Byline: Luisa Zargani.

MILAN — It’s not only French designer houses that are getting a dusting.
Armed with a batch of new licensing agreements for everything from ready-to-wear to jewelry and innerwear, the indefatigable Giuliana Camerino, the designer behind the Roberta di Camerino line, is orchestrating a renaissance of the 50-year-old label.
“The label is a sleeping beauty I am trying to reawaken with the help of the designer’s inexhaustible creativity,” said Francesco Pellati, managing director of the company. “Roberta di Camerino still has a lot of potential.”
Pellati joined Roberta di Camerino three years ago and has been pivotal in revamping the house, best known for its fabric bags.
Thanks to actress Grace Kelly, the designer’s apparel collections gained recognition around the world in the Fifties, Sixties and Seventies. In 1956, the designer was awarded the Neiman Marcus Award for fashion, and in 1963, she showed her clothing collection at Palazzo Pitti in Florence.

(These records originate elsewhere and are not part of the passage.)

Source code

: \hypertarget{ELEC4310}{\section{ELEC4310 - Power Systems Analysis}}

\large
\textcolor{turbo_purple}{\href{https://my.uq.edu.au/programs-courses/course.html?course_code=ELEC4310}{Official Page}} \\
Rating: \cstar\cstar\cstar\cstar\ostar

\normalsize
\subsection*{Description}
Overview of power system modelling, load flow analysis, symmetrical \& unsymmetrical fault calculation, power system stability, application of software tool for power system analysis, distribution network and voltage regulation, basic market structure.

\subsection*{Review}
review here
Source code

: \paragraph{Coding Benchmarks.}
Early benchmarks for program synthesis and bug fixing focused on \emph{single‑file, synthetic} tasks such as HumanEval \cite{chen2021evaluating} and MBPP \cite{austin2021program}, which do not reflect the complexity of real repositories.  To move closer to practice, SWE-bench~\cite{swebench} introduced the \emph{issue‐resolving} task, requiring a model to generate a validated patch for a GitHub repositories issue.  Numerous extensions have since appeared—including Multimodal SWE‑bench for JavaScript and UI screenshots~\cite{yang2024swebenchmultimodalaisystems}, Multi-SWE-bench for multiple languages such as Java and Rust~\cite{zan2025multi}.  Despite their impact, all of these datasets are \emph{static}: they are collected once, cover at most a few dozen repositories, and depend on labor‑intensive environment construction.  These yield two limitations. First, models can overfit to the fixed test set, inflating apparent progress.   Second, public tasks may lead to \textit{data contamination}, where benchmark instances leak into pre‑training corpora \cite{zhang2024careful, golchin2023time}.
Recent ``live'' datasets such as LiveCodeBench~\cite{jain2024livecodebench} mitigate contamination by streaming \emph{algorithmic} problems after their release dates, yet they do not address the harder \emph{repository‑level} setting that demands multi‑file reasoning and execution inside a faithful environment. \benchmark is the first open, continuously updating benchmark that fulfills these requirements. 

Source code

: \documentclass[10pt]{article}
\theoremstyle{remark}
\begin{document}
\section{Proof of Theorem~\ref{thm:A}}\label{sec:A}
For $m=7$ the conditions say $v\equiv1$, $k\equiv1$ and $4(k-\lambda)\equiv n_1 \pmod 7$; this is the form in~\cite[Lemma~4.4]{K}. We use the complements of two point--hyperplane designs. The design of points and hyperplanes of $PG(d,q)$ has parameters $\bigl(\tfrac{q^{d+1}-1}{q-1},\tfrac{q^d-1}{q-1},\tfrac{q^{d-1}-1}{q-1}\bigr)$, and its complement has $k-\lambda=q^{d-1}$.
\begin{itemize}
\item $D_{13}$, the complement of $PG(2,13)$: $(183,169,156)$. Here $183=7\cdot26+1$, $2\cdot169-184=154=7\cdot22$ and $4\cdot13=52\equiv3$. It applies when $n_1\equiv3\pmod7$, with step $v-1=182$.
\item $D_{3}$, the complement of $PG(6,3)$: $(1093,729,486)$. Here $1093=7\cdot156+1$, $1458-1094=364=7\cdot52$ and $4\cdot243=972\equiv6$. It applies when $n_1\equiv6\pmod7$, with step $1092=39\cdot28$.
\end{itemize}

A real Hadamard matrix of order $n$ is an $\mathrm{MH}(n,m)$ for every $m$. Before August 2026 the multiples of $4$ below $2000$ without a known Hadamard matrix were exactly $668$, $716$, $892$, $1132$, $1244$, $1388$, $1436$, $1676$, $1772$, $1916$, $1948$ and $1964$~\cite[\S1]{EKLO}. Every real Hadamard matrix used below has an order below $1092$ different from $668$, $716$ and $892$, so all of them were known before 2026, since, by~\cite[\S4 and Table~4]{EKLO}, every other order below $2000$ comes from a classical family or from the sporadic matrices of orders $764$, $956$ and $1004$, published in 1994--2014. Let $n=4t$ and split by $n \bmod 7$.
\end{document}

In the Eighties, however, Camerino decided to stop distribution of her rtw line in Italy and the U.S., and to focus on the Far East. According to Camerino, the decision to launch a new rtw line today stemmed from requests from American buyers.
“I owe my success in the U.S. to Stanley Marcus, who believed in me from the start and introduced my handbags there in the Fifties,” Camerino recalled.
The first collection, produced and distributed by Gibierre under a five-year license, will bow for spring 2001. The collection will include easy dresses with a focus on colorful prints, and the designer will reprise her historical bestsellers: the “panel dresses” with printed pleats, stripes and geometric patterns for a trompe-l’oeil effect.
“These are my evergreens,” she said
Gibierre plans to produce 120 Roberta di Camerino pieces for the first collection. The line will include daywear, eveningwear and beach/casualwear. Pants are set to retail at around $200, jackets between $600 and $800, dresses around $600 to700 and panel dresses around $1,200. Barneys New York, Neiman Marcus, Jeffrey and other boutiques are expected to carry the line.
Last year, the U.S. accounted for 10 percent of total sales when Roberta di Camerino reported retail sales of $212 million through current licenses, plus an additional $33.5 million through new licenses. By 2003, the company expects total sales of $360 million.
Projects in the works include a new fragrance, a Milan showroom, Internet sales and freestanding stores in Italy. The Venice-born Camerino currently lives in Lugano, Switzerland, but maintains her atelier and headquarters in her hometown.
She even owns her own island in the Venice laguna, where she has restored a historical theater and where she keeps her archival designs and photos, many portraying the designer arm-in-arm with countless celebrities ranging from Ava Gardner to Salvador Dali to Andy Warhol.